Так судьба привела нас на водную станцию п/я 186, того самого Автозавода. Советская власть заботилась и о здоровье, и о развитии личности, потому и была у каждого завода в Днепропетровске своя спортивная водная станция. Лучшая, конечно, у Автозавода. Все виды гребли, парусный спорт, водные лыжи (и незаслуженно забытый ныне акваплан), скутера и мотолодки для гонок на воде были доступны каждому, кто работал на заводе - а у малолеток места работы и не спрашивали, мог приходить каждый. Кроме того, на станции были два морских "адмиральских" катера, смешной буксирчик под названием "Сила", несколько речных катеров и катер на подводных крыльях, с которым связана особая история.
Однажды в жаркий день я возился на станции, помогал нашему катернику Алику Косенко - инженеру-конструктору. Небольшого роста, лобастый, всегда очень серьёзный.
- Посмотри, - вдруг сказал он, показывая глазами на причальный бон. - Только не пялься - незаметно
На дощатом настиле бона стояли, оживлённо переговариваясь и пересмеиваясь, три человека в белых рубашках с засученными по-летнему рукавами.
- Запомни: это Королёв, Келдыш и Янгель Тебе повезло их увидеть, тем более - вместе.
- А где Королёв? - спросил я.
- А вот он - волосы приглаживает, - указал глазами Алик.
Естественно, у меня тут же нашлось какое-то важное дело на боне, и я прошёл туда-сюда мимо трёх великих.
- А у Королёва часы - тоненькие, миллиметра два! - доложил я свои впечатления.
- Имеет право, - сказал Алик, и так убеждённо, с таким уважением это прозвучало, что и сейчас словно слышу эти слова. И прикидываю - а о ком из нынешних, власть и богатство имущих можно было бы сказать: имеет право? Потом к бону причалил наш катер на подводных крыльях, к трём академикам подошло заводское начальство, все вместе расселись в катере, он осторожно вырулил на протоку, добавив газу, вышел на редан, потом перешёл на крылья и полетел куда-то на середину Днепра.
Водно-моторная секция была как бы маленькой моделью завода - гонками увлекались люди разных специальностей и разных национальностей, и все были одной командой, выполняли друг для друга разные работы, помогали чем могли.

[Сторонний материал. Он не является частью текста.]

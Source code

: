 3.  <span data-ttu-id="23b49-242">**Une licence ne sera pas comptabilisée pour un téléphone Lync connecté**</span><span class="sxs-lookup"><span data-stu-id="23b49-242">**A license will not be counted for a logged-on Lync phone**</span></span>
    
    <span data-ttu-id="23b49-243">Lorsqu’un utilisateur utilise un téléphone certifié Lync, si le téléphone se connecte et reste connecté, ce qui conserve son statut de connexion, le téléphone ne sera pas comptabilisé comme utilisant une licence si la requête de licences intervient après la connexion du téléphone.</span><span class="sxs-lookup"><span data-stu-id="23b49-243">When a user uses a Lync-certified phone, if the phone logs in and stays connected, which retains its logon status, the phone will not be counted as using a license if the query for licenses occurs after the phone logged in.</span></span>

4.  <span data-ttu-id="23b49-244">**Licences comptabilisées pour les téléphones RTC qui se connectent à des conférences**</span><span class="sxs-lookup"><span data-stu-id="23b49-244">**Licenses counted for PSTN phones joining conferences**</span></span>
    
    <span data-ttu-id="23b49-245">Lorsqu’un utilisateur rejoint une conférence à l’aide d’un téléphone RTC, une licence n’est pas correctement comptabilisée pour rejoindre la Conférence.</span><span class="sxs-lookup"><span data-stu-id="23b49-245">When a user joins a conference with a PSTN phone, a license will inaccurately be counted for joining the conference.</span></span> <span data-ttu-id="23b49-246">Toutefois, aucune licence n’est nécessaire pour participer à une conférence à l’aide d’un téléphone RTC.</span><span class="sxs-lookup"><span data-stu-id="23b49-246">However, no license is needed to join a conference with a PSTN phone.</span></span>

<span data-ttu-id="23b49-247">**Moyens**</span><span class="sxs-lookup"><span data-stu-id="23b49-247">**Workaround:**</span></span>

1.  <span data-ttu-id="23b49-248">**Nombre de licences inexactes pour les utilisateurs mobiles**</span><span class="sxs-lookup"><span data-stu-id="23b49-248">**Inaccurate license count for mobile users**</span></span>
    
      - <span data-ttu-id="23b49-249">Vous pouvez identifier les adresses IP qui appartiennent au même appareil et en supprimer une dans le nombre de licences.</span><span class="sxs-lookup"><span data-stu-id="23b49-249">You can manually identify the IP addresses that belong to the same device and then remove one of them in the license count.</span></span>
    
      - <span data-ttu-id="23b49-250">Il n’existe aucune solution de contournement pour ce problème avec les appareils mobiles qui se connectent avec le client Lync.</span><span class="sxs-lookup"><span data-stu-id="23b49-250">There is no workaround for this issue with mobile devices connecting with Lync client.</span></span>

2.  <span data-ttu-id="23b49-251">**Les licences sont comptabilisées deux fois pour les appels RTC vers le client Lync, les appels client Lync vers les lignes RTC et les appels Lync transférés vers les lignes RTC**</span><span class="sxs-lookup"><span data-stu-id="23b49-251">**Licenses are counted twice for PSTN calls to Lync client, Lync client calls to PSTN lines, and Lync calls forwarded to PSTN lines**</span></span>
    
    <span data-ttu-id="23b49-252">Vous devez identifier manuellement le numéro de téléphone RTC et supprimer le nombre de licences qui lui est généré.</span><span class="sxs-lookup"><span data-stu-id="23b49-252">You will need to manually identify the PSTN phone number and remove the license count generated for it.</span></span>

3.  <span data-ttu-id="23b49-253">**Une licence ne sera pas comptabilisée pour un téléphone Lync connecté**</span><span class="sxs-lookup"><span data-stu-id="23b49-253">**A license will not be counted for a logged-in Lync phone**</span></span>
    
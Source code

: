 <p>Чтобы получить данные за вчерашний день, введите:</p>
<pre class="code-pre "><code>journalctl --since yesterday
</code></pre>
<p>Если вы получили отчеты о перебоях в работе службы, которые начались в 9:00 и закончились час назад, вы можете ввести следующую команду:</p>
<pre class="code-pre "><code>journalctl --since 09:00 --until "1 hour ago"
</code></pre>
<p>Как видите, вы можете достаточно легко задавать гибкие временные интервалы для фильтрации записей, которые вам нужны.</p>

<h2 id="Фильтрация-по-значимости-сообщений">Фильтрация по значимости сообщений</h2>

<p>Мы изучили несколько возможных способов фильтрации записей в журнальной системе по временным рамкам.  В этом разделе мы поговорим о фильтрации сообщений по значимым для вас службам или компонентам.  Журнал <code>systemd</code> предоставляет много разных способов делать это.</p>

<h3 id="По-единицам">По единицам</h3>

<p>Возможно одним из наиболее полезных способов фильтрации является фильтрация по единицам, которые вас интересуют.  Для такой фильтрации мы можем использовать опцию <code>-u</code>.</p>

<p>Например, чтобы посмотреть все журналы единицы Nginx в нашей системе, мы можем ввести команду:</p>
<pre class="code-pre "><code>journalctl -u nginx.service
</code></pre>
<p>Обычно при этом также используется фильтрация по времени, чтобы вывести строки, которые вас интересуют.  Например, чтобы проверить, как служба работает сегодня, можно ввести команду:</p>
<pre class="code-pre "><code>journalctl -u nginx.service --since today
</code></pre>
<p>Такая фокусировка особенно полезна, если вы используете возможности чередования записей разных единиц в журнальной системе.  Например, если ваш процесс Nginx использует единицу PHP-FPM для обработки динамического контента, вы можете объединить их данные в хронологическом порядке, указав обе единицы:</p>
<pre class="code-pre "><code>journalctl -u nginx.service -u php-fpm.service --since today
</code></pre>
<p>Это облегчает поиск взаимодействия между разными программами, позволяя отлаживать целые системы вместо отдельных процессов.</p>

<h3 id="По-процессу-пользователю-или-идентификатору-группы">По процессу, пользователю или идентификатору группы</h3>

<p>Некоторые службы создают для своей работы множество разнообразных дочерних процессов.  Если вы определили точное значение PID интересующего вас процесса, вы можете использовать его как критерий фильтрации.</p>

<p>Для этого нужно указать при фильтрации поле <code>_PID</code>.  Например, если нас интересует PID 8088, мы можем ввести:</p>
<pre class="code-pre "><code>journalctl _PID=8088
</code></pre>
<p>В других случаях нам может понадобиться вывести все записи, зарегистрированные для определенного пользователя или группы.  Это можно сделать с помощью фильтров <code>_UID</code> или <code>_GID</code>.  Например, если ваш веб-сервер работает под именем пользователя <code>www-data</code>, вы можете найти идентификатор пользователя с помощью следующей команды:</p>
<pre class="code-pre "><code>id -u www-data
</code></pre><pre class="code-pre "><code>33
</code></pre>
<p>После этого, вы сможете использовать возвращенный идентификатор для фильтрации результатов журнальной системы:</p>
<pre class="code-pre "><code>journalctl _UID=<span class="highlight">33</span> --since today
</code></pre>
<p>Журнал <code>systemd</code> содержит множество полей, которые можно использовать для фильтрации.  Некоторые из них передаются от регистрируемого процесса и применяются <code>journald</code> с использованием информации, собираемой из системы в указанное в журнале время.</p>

И каждый был по-своему колоритен и интересен.
Встретивший нас плакатный герой - электрик, Алик Косенко, тёзка и однофамилец инженера, оба украинцы. Ринат Иванович Куришев - слесарь-лекальщик высшего разряда, наш с Вовкой главный опекун и наставник, с его постоянным присловьем "Книжечки читать надо, мурзики!" - и эти книжечки по моторам, по технике и физике он постоянно носил нам из заводской библиотеки. То ли татарин, то ли башкир, он приехал с Урала и не знал украинского языка. И когда ему приходило в голову поговорить по-украински - народ в лёжку лежал от смеха, так у него забавно получалось.
Эдик Бродский - он же "дядя Эдя большой" - термист, работавший в горячем цеху, еврей. Он не умел плавать, а потому не имел права участвовать в гонках, но гонщиком был страстным, и ни у кого не поднималась рука отстранить его от скутера.
Другой, "дядя Эдя маленький", шлифовщик, действительно был маленьким, этакий Иванушка с голубенькими глазками - но был отчаянным донжуаном, на станции появлялся всегда с разными миниатюрными очаровашками, и часто выигрывал гонки благодаря своему малому весу.
Был и финн Пекке, и немец Шнолль, и уж не вспомню всех, но интернационал полный. И никто никогда не делал из языка проблему - говорили, как кому удобнее, и все прекрасно понимали друг друга.